As previously reported, once the government has gauged the impact of the initial £50 million limit, it intends to consult on introducing a second-tier gambling licence to allow for an annual £100 million limit, and will gather views on any additional licensing conditions that should be attached to this.
The new Order comes into force on the 21st day after the day on which it was made, that is, on 7 April 2020.
The NHS Funding Bill 2019-21 has received Royal Assent to become the NHS Funding Act 2020. It applies to England and Wales. The Act:
- Requires HM Treasury to ensure the annual supply estimates for its NHS budget cannot be reduced, creating a legal exception in order to protect frontline NHS funding.
- Places a legal duty on the government to guarantee a minimum level of spending every year, rising to £148.5 billion by 2024.
The Act expires at the end of 31 March 2024.
Is your charity’s money where your mouth is? Writing for Civil Society Media, Jay Kennedy from Directory of Social Change comments on the Charity Commission’s consultation on investments.
In this blog on Civil Society Media, the Head of Charities at Barclays Private Bank, Terry Gyorffy argues that ‘Charities should check whether their investments are being greenwashed’.
Why the right investment terms are essential for healthy social ventures. In this blog, John Berger, director of operations and impact solutions at Toniic, writes for Pioneers Post about alternative investment structures available to social entrepreneurs, to help mitigate tensions between creating impact and the drivers of traditional investment.

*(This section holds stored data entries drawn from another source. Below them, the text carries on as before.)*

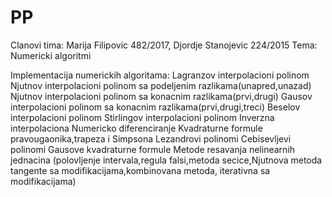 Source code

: # PP
Clanovi tima: Marija Filipovic 482/2017, Djordje Stanojevic 224/2015
Tema: Numericki algoritmi

Implementacija numerickih algoritama:
  Lagranzov interpolacioni polinom
  Njutnov interpolacioni polinom sa podeljenim razlikama(unapred,unazad)  
  Njutnov interpolacioni polinom sa konacnim razlikama(prvi,drugi)
  Gausov interpolacioni polinom sa konacnim razlikama(prvi,drugi,treci)
  Beselov interpolacioni polinom
  Stirlingov interpolacioni polinom
  Inverzna interpolaciona 
  Numericko diferenciranje
  Kvadraturne formule pravougaonika,trapeza i Simpsona
  Lezandrovi polinomi
  Cebisevljevi polinomi
  Gausove kvadraturne formule
  Metode resavanja nelinearnih jednacina (polovljenje intervala,regula falsi,metoda secice,Njutnova metoda tangente sa      modifikacijama,kombinovana metoda, iterativna sa modifikacijama)

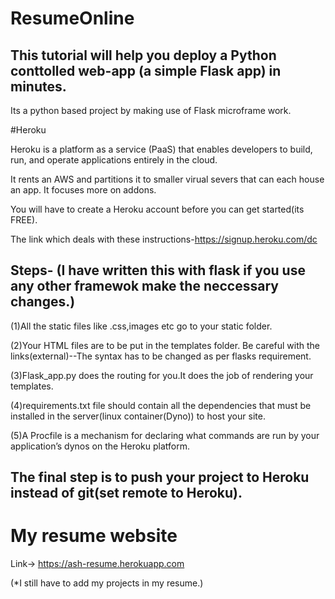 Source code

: # ResumeOnline

## This tutorial will help you deploy a Python conttolled web-app (a simple Flask app) in minutes.
Its a python based project by making use of Flask microframe work.

#Heroku

Heroku is a platform as a service (PaaS) that enables developers to build, run, and operate applications entirely in the cloud.

It rents an AWS and partitions it to smaller virual severs that can each house an app.
It focuses more on addons.

You will have to create a Heroku account before you can get started(its FREE).

The link which deals with these instructions-https://signup.heroku.com/dc

## Steps- (I have written this with flask if you use any other framewok make the neccessary changes.)

(1)All the static files like .css,images etc go to your static folder.

(2)Your HTML files are to be put in the templates folder.
   Be careful with the links(external)--The syntax has to be changed as per flasks requirement.   

(3)Flask_app.py does the routing for you.It does the job of rendering your templates.

(4)requirements.txt file should contain all the dependencies that must be installed in the server(linux container(Dyno)) to host your site.

(5)A Procfile is a mechanism for declaring what commands are run by your application’s dynos on the Heroku platform.

## The final step is to push your project to Heroku instead of git(set remote to Heroku).


# My resume website
Link->  https://ash-resume.herokuapp.com   

(*I still have to add my projects in my resume.)  
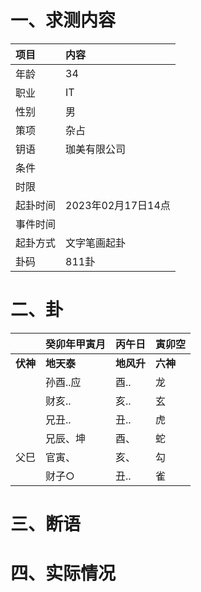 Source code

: # 一、求测内容
|项目|内容|
|:-|:-|
|年龄|34|
|职业|IT|
|性别|男|
|策项|杂占|
|钥语|珈美有限公司|
|条件||
|时限||
|起卦时间|2023年02月17日14点|
|事件时间||
|起卦方式|文字笔画起卦|
|卦码|811卦|

# 二、卦
||癸卯年甲寅月|丙午日|寅卯空|
|:-|:-|:-|:-|
|**伏神**|**地天泰**|**地风升**|**六神**|
||孙酉..应|酉..|龙|
||财亥..|亥..|玄|
||兄丑..|丑..|虎|
||兄辰、坤|酉、|蛇|
|父巳|官寅、|亥、|勾|
||财子○|丑..|雀|


# 三、断语

# 四、实际情况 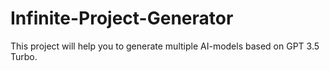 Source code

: # Infinite-Project-Generator
This project will help you to generate multiple AI-models based on GPT 3.5 Turbo.
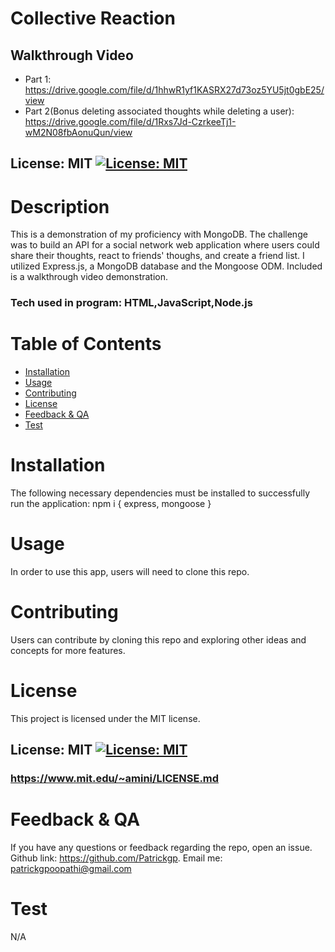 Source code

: # Collective Reaction

## Walkthrough Video

- Part 1: https://drive.google.com/file/d/1hhwR1yf1KASRX27d73oz5YU5jt0gbE25/view
- Part 2(Bonus deleting associated thoughts while deleting a user): https://drive.google.com/file/d/1Rxs7Jd-CzrkeeTj1-wM2N08fbAonuQun/view

## License: MIT [![License: MIT](https://img.shields.io/badge/License-MIT-yellow.svg)](https://opensource.org/licenses/MIT)

# Description

This is a demonstration of my proficiency with MongoDB. The challenge was to build an API for a social network web application where users could share their thoughts, react to friends' thoughs, and create a friend list. I utilized Express.js, a MongoDB database and the Mongoose ODM. Included is a walkthrough video demonstration.

### Tech used in program: HTML,JavaScript,Node.js

# Table of Contents

- [Installation](#installation)
- [Usage](#usage)
- [Contributing](#contributing)
- [License](#license)
- [Feedback & QA](#questions)
- [Test](#test)

# Installation

The following necessary dependencies must be installed to successfully run the application: npm i { express, mongoose }

# Usage

In order to use this app, users will need to clone this repo.

# Contributing

Users can contribute by cloning this repo and exploring other ideas and concepts for more features.

# License

This project is licensed under the MIT license.

## License: MIT [![License: MIT](https://img.shields.io/badge/License-MIT-yellow.svg)](https://opensource.org/licenses/MIT)

### https://www.mit.edu/~amini/LICENSE.md

# Feedback & QA

If you have any questions or feedback regarding the repo, open an issue.
Github link: https://github.com/Patrickgp.
Email me: patrickgpoopathi@gmail.com

# Test

N/A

The Ministry of Housing, Communities and Local Government has published a policy paper, Planning for the Future, which sets out how the government proposes to rebuild a home-owning Britain and ensure security for those people who do not own their own houses. The government was also due to publish its Planning White Paper which will modernise the planning system, and a Renters’ Reform Bill aimed at providing stability for those who rent their homes – but these may be delayed due to coronavirus.
Culture and creative
The Nesta Arts & Culture Impact Fund is a £20 million impact investment fund for the UK’s arts, culture and heritage social enterprises. The fund offers loans between £150,000 and £1 million repayable over a period of up to ten years.

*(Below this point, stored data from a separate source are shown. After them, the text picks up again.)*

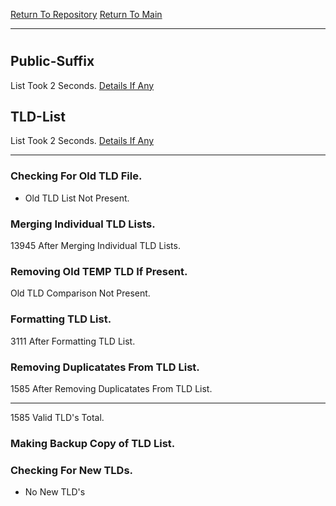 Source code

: [Return To Repository](https://github.com/deathbybandaid/piholeparser/)
[Return To Main](https://github.com/deathbybandaid/piholeparser/blob/master/RecentRunLogs/Mainlog.md)
____________________________________
# 
## Public-Suffix
List Took 2 Seconds.
[Details If Any](https://github.com/deathbybandaid/piholeparser/blob/master/RecentRunLogs/TopLevelScripts/15-Processing-Top-Level-Domains/Public-Suffix.md)

## TLD-List
List Took 2 Seconds.
[Details If Any](https://github.com/deathbybandaid/piholeparser/blob/master/RecentRunLogs/TopLevelScripts/15-Processing-Top-Level-Domains/TLD-List.md)

____________________________________
### Checking For Old TLD File.
* Old TLD List Not Present.
### Merging Individual TLD Lists.
13945 After Merging Individual TLD Lists.
### Removing Old TEMP TLD If Present.
Old TLD Comparison Not Present.
### Formatting TLD List.
3111 After Formatting TLD List.
### Removing Duplicatates From TLD List.
1585 After Removing Duplicatates From TLD List.
____________________________________
1585 Valid TLD's Total.
### Making Backup Copy of TLD List.
### Checking For New TLDs.
* No New TLD's
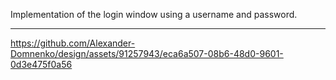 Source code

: Implementation of the login window using a username and password.

---
https://github.com/Alexander-Domnenko/design/assets/91257943/eca6a507-08b6-48d0-9601-0d3e475f0a56
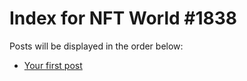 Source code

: # Index for NFT World #1838
Posts will be displayed in the order below:

- [Your first post](./001-first.md)

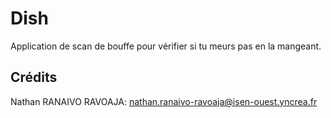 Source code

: # Dish

Application de scan de bouffe pour vérifier si tu meurs pas en la mangeant.

## Crédits

Nathan RANAIVO RAVOAJA: nathan.ranaivo-ravoaja@isen-ouest.yncrea.fr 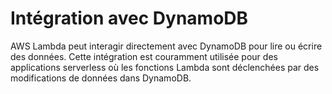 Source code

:# Intégration avec DynamoDB

AWS Lambda peut interagir directement avec DynamoDB pour lire ou écrire des données. Cette intégration est couramment utilisée pour des applications serverless où les fonctions Lambda sont déclenchées par des modifications de données dans DynamoDB.
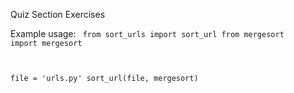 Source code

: Quiz Section Exercises


Example usage:
<code>
from sort_urls import sort_url
from mergesort import mergesort

file = 'urls.py'
sort_url(file, mergesort)
</code>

Disclaimer – The information contained in this update is not intended to be a comprehensive update – it is our selection of the website announcements which we think will be of interest to charities and social enterprises. The content is necessarily of a general nature – specific advice should always be sought for specific situations.
This information is necessarily of a general nature and doesn’t constitute legal advice. This is not a substitute for formal legal advice, given in the context of full information under an engagement with Bates Wells.
All content on this page is correct as of March 24, 2020.